• _What is required_
Pull out every line below containing the word "blauen".

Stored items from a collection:
* * * * * * * * *
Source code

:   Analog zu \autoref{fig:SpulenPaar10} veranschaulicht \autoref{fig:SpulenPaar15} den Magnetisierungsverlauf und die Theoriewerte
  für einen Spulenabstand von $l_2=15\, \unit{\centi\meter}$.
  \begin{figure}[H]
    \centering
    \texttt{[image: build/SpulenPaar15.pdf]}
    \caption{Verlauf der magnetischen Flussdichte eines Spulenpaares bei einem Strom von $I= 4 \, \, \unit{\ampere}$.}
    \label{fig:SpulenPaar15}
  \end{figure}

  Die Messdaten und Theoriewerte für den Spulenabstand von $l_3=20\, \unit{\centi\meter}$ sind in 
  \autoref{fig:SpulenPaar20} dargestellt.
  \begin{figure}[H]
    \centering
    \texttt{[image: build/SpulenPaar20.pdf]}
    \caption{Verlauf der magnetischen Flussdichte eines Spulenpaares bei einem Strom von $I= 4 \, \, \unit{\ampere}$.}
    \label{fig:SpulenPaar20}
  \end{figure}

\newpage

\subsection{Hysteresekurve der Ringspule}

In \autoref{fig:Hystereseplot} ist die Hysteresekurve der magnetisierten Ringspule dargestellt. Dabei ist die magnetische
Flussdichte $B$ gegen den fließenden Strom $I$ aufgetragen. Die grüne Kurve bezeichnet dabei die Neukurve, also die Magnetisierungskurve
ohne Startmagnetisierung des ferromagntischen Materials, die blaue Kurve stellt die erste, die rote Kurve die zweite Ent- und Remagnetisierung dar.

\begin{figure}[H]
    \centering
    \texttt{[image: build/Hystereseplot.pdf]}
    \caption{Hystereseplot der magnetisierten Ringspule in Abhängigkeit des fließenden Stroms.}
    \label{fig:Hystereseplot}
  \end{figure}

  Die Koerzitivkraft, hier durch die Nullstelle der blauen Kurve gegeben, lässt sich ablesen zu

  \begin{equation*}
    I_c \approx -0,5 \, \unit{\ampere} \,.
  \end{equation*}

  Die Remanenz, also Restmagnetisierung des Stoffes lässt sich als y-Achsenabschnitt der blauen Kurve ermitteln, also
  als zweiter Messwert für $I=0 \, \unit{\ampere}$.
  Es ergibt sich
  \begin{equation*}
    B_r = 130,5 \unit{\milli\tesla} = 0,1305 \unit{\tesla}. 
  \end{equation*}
* * * * * * * * *
• _Task solution_
  Die Koerzitivkraft, hier durch die Nullstelle der blauen Kurve gegeben, lässt sich ablesen zu
  Die Remanenz, also Restmagnetisierung des Stoffes lässt sich als y-Achsenabschnitt der blauen Kurve ermitteln, also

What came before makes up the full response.